Abstract
Objective. The purpose of this study is to examine the course of hand osteoarthritis (HOA) and its relationship with cardiovascular disease (CVD) and diabetes (DM).
Methods. Data were collected at 3 timepoints from 845 Johnston County Osteoarthritis Project participants (two-thirds women, one-third African Americans, mean age 60 yrs) with and without HOA, CVD, or DM. A diagnosis of radiographic HOA (rHOA) required a Kellgren-Lawrence severity grade of ≥ 2 in at least 3 joints in each hand. A 4-state progressive model included transitions based on rHOA and pain or function as defined using the Australian/Canadian HOA Index (AUSCAN). Markov multistate models estimated HR (aHR) and 95% CI for associations between DM or CVD and specific state transitions, adjusting for baseline and time-varying covariates.
Results. Participants with DM (vs those without DM) were more likely to experience worsening pain with rHOA. Individuals who had or developed CVD (vs those who did not) were significantly less likely to experience symptomatic improvement, regardless of rHOA status. Those with DM or CVD (vs those without these comorbidities) were less likely to experience improvement in function, although this was statistically significant only for those with DM and no rHOA.
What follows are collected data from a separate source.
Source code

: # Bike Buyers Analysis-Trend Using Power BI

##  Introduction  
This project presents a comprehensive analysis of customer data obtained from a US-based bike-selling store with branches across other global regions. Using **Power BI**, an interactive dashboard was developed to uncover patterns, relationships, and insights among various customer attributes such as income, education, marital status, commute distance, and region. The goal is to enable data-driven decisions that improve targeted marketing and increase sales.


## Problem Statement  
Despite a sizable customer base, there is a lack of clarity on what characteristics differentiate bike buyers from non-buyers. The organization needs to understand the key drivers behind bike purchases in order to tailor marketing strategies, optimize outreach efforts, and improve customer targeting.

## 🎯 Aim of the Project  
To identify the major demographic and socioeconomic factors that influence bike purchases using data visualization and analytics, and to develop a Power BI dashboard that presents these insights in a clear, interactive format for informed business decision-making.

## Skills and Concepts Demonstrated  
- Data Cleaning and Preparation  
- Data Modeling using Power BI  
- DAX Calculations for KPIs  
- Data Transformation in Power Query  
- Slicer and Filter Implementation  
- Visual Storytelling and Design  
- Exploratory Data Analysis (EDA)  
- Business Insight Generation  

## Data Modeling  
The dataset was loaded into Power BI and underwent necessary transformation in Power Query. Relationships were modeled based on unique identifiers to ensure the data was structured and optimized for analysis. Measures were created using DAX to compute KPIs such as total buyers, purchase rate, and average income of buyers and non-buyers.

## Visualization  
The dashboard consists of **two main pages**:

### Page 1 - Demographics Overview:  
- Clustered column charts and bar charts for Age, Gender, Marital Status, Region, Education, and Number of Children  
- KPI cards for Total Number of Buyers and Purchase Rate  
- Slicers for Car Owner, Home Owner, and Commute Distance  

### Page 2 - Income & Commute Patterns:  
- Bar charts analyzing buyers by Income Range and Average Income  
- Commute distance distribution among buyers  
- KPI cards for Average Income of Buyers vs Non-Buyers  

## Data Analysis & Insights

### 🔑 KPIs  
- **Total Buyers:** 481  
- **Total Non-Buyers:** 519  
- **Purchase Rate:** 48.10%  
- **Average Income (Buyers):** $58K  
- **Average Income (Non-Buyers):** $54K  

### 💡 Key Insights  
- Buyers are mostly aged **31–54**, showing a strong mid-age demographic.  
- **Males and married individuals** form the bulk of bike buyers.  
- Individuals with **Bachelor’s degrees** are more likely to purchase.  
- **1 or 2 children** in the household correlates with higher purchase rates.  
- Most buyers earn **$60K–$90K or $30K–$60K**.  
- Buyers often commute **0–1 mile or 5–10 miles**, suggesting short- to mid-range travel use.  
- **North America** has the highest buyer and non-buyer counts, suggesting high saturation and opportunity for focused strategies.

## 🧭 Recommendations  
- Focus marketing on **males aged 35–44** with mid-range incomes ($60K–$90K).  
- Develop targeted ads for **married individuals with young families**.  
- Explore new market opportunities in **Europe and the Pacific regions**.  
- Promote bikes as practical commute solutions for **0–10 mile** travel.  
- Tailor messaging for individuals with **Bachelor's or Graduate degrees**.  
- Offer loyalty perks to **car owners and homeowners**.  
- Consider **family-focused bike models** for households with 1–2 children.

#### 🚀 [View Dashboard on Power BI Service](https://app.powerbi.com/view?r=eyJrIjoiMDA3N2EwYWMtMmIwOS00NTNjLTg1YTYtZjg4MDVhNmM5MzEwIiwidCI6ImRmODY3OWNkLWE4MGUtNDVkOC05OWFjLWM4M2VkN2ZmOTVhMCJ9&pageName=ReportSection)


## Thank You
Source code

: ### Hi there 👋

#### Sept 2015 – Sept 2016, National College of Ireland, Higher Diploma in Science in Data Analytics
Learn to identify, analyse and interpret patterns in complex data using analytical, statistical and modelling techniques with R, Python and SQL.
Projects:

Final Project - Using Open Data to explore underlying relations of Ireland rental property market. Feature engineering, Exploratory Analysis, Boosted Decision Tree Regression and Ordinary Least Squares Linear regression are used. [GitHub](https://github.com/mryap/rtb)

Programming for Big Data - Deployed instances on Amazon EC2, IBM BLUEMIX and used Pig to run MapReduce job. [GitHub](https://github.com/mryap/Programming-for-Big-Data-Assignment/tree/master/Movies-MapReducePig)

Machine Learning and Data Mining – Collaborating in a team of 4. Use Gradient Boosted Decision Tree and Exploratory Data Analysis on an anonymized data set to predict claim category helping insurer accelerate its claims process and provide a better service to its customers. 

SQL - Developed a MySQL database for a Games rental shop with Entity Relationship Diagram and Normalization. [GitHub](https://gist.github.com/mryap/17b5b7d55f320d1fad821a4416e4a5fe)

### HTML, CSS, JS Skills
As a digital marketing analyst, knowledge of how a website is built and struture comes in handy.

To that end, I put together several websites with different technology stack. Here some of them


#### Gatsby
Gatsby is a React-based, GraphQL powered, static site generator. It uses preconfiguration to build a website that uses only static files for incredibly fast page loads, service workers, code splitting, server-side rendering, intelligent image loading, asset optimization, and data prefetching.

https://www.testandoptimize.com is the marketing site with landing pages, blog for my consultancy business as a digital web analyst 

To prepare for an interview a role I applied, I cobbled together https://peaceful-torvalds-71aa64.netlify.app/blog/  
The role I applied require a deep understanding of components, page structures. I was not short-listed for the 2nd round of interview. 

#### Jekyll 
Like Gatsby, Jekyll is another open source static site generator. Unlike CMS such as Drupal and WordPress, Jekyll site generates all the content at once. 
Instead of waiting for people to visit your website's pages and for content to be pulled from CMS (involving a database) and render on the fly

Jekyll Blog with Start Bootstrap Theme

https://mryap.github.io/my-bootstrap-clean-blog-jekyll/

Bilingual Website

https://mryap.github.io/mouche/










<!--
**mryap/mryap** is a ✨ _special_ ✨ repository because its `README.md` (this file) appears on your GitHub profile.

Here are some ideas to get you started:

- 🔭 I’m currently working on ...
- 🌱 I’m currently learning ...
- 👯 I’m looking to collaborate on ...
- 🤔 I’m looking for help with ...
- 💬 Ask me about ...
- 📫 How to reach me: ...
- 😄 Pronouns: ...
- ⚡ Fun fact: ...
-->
Conclusion. Overall, having or developing DM and/or CVD reduced the likelihood of symptomatic and functional improvement over time, suggesting an effect of comorbid CVD and DM on the clinical and radiographic course of HOA. Additional studies are needed to confirm these findings.
Hand osteoarthritis (HOA) is a highly prevalent condition, can affect 1 or more joints of the hand, and frequently leads to clinical symptoms and physical limitation1. Studies of the prevalence of HOA show great variation. For example, in 2011, the Framingham Osteoarthritis Study2 reported an HOA prevalence of 13% in men and 26% in women > 70 years of age, while findings from a study in China showed much lower prevalence values (3.0% of men and 5.8% of women)3. More recent estimates from the Johnston County Osteoarthritis Project (JoCo OA) set the lifetime risk of developing symptomatic HOA at 40%, further demonstrating the public health significance of this condition4.
Known risk factors for HOA include advancing age and female sex. Obesity has been implicated with OA pathology, especially in the knee and hip joints, where it is known to manifest, at least in part, through a body mass index (BMI)-driven mechanical stress on the joint5. Obesity is associated with HOA as well, although less consistently6. Because hand joints are not classified as weight-bearing in character, a more systemic, inflammatory mechanism for HOA has been proposed7. The relationship between metabolic syndrome (MetS), a condition including hyperglycemia, insulin resistance, obesity, and dyslipidemia, and HOA has been the subject of several studies; some have demonstrated a lack of association between MetS and incident HOA or symptomatic HOA8,9, while others demonstrate positive relationships between MetS components and HOA10–17. Additionally, clinical symptoms, physical function, and radiographic changes associated with HOA have been investigated, finding that limitation in physical function correlates with increasing hand pain18,19.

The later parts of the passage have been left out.